*Source data*:
= = =

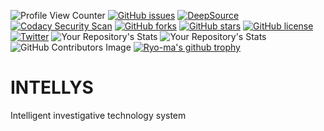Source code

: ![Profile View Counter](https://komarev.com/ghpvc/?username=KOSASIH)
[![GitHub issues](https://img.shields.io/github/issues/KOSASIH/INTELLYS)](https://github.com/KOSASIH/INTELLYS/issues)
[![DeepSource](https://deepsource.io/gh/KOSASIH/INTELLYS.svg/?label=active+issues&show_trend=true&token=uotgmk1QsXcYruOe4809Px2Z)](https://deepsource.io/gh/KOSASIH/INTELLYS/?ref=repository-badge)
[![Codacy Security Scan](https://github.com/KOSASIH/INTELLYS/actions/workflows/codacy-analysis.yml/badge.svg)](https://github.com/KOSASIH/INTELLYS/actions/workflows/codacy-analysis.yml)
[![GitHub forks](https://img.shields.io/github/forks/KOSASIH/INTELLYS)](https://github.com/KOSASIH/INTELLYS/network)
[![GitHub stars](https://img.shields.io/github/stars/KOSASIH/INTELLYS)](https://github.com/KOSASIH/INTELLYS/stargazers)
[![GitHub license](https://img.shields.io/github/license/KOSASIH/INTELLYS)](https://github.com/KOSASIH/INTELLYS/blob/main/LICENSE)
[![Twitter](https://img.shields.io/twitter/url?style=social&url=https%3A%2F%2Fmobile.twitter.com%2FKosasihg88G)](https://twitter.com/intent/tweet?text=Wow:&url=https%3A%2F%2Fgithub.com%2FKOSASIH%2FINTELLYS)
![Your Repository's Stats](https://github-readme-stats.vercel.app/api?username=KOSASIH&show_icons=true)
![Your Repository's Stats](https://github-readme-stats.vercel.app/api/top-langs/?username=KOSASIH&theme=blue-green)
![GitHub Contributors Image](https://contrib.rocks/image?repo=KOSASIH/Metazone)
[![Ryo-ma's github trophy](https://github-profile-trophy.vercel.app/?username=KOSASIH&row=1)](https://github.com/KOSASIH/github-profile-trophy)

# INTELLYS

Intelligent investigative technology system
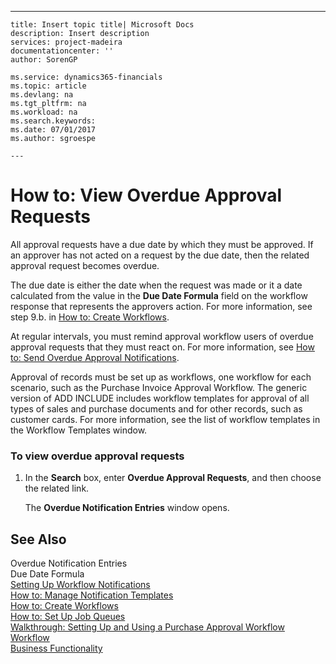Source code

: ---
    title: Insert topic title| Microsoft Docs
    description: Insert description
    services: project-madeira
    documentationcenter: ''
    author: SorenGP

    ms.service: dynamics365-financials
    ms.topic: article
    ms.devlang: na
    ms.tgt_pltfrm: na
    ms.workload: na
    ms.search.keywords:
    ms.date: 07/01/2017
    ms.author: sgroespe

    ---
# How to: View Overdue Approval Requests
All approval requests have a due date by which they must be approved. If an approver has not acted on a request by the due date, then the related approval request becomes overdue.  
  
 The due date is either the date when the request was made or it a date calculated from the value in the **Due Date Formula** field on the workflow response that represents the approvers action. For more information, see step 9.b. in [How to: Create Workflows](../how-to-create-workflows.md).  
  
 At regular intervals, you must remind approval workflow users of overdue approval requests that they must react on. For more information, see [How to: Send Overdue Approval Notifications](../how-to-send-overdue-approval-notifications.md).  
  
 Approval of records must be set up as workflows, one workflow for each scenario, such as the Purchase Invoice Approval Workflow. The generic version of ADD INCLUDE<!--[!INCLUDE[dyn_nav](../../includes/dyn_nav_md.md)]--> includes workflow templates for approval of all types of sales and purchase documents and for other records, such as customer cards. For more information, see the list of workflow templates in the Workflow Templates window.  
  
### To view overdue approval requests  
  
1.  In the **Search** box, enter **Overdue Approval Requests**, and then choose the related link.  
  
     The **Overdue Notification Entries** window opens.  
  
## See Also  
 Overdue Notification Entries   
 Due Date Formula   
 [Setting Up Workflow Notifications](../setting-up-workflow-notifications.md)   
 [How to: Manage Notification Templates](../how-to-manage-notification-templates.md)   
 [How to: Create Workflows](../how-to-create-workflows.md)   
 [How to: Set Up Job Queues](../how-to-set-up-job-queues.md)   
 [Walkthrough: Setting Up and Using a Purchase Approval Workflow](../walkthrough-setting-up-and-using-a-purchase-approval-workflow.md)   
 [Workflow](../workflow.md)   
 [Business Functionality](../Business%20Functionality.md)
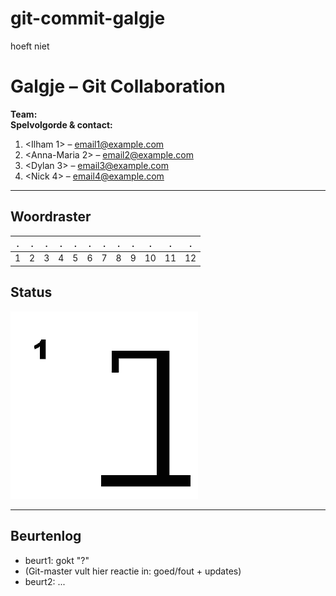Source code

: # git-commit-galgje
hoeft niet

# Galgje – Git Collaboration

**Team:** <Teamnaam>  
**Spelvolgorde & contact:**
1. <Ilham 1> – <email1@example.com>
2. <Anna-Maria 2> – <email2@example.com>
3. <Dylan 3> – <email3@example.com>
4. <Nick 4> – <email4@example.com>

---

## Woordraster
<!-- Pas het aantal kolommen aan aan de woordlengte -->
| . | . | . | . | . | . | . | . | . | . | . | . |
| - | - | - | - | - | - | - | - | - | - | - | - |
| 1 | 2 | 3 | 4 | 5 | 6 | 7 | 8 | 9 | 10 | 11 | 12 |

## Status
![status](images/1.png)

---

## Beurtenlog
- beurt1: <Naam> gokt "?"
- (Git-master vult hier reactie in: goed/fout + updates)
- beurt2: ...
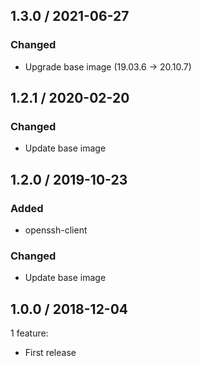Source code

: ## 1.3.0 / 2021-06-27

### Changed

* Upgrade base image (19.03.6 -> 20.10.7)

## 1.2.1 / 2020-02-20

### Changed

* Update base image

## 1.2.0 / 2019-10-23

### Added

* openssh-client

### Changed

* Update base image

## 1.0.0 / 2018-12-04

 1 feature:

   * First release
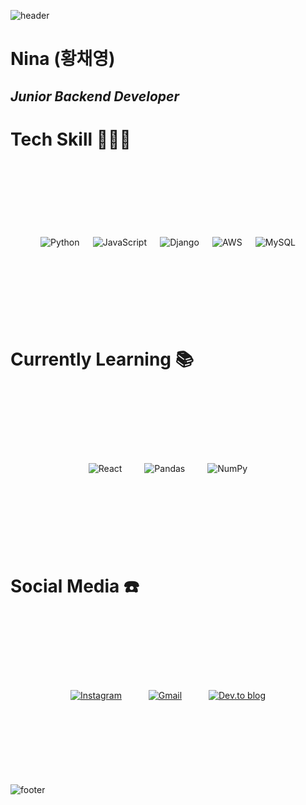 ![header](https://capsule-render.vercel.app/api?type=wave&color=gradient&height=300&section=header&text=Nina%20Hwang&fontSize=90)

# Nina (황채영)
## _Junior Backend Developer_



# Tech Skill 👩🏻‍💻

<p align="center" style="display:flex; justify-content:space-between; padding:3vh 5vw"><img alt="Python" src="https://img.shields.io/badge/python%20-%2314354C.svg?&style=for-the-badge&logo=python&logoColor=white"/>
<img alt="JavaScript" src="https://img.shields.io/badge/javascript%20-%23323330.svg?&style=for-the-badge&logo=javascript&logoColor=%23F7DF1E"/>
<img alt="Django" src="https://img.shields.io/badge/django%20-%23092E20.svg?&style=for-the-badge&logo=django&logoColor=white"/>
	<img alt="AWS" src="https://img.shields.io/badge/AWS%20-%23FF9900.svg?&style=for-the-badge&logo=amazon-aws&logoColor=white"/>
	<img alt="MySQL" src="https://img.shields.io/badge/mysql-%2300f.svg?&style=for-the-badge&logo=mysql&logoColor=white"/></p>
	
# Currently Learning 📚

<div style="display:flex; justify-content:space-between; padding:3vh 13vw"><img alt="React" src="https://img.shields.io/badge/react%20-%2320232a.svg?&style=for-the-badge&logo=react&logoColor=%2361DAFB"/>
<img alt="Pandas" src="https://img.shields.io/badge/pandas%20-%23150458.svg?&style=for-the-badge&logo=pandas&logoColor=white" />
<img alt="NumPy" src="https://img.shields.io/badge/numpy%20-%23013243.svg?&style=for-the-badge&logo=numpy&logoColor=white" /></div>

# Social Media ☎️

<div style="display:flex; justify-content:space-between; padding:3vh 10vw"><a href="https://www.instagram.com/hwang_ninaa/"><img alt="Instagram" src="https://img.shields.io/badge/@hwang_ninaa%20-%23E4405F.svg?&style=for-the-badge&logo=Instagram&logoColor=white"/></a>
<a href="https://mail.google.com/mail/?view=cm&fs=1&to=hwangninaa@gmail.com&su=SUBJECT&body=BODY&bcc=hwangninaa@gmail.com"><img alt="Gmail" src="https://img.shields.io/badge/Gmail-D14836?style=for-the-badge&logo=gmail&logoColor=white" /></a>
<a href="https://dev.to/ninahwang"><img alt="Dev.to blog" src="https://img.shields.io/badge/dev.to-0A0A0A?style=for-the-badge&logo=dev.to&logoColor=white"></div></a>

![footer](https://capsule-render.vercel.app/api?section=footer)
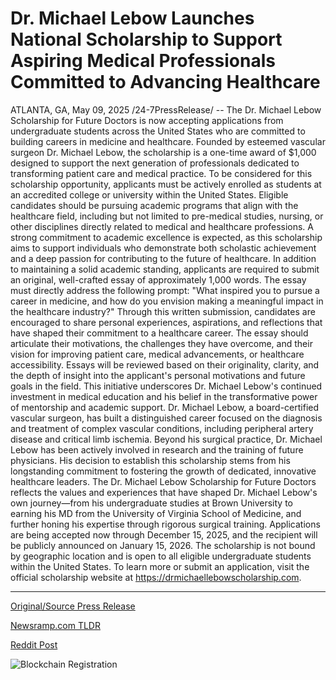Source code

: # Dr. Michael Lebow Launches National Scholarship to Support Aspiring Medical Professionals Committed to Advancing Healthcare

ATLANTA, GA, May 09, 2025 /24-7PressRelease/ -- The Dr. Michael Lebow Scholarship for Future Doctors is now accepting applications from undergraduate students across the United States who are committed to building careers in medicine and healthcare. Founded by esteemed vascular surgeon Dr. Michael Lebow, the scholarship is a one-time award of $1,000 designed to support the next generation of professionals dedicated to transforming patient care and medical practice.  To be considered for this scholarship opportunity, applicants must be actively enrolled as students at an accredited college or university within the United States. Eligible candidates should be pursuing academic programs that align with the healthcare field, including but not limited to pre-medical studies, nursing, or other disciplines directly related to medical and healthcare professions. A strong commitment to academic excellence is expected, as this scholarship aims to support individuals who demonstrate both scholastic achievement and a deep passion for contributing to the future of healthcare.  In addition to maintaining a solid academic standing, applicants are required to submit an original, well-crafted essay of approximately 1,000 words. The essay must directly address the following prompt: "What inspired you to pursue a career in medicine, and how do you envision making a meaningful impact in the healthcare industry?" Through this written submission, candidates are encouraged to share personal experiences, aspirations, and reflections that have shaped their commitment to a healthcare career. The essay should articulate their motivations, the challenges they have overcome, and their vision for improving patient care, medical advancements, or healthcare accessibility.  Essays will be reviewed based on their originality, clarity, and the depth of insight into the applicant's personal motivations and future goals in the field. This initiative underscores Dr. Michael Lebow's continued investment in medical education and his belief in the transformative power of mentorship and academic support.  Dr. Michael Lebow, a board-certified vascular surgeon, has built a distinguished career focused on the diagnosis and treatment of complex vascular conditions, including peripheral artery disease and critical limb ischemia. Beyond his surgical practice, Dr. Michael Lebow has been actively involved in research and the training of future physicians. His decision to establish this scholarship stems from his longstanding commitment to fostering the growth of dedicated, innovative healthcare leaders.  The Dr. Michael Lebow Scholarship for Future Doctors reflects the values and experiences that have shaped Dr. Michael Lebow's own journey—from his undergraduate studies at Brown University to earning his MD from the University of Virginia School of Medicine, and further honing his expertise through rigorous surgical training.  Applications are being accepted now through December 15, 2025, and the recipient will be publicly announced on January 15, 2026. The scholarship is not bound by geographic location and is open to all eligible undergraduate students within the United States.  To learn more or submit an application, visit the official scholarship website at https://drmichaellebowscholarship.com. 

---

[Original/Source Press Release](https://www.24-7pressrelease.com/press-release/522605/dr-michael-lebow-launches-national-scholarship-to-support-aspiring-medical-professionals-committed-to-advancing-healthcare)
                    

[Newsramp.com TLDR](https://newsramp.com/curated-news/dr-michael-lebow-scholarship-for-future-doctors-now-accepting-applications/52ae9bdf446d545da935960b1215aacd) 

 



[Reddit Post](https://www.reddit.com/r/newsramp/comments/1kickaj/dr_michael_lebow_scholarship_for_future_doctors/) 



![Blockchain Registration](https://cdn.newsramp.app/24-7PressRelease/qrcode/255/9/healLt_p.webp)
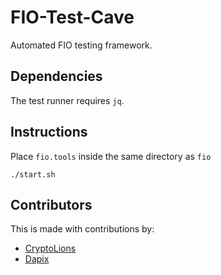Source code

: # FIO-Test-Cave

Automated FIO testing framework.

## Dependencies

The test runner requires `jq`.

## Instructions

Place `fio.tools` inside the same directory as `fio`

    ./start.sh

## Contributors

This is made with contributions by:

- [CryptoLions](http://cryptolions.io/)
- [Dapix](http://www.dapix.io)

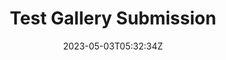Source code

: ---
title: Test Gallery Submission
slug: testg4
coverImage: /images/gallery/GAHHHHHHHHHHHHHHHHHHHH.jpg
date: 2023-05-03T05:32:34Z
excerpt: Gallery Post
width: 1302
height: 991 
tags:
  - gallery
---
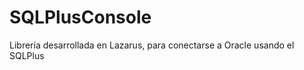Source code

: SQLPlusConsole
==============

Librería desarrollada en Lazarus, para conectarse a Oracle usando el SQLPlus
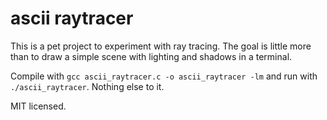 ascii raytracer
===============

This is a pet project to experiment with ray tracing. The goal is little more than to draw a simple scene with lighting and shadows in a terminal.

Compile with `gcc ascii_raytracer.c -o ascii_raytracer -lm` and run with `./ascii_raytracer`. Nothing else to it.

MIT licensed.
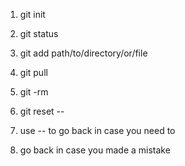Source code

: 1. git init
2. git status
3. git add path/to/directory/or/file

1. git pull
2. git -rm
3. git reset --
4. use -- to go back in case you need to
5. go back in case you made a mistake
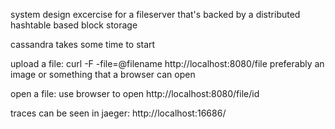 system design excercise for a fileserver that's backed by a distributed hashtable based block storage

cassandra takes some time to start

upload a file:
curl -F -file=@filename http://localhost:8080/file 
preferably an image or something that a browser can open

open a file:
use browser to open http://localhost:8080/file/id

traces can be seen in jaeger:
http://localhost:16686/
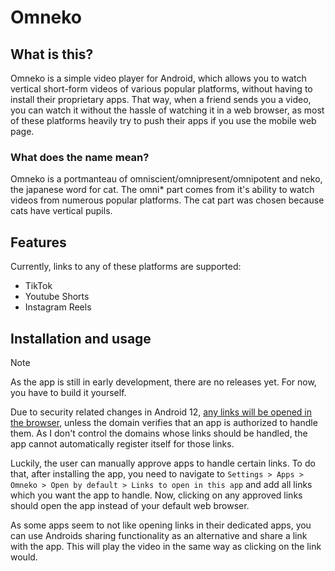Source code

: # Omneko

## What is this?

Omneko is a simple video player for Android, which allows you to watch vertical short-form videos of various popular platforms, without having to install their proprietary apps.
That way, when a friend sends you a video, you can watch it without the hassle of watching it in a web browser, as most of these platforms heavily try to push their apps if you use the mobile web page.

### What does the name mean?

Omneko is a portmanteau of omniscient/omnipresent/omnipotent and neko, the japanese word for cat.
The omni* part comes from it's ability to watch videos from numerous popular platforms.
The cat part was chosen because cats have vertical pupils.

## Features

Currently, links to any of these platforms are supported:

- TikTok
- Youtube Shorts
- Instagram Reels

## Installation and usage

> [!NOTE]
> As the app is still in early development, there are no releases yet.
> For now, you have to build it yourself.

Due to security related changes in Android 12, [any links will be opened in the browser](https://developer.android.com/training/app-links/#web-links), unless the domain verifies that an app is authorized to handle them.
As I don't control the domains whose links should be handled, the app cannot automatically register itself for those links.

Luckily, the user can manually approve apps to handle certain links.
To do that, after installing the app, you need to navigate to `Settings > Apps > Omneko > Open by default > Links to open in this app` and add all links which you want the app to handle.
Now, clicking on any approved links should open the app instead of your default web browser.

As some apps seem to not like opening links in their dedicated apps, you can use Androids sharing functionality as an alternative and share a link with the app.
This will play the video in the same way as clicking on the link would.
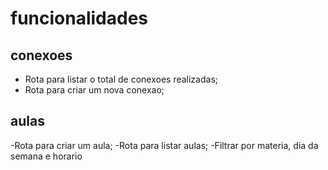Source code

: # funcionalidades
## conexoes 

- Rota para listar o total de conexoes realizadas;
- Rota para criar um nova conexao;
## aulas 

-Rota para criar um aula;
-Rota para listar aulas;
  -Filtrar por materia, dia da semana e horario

= = =

*PROBLEM REQUIREMENTS*:
Each line above that carries the string "start" has to be returned.

*RESPONSE TO THE TASK*:
    ./start.sh
cassandra takes some time to start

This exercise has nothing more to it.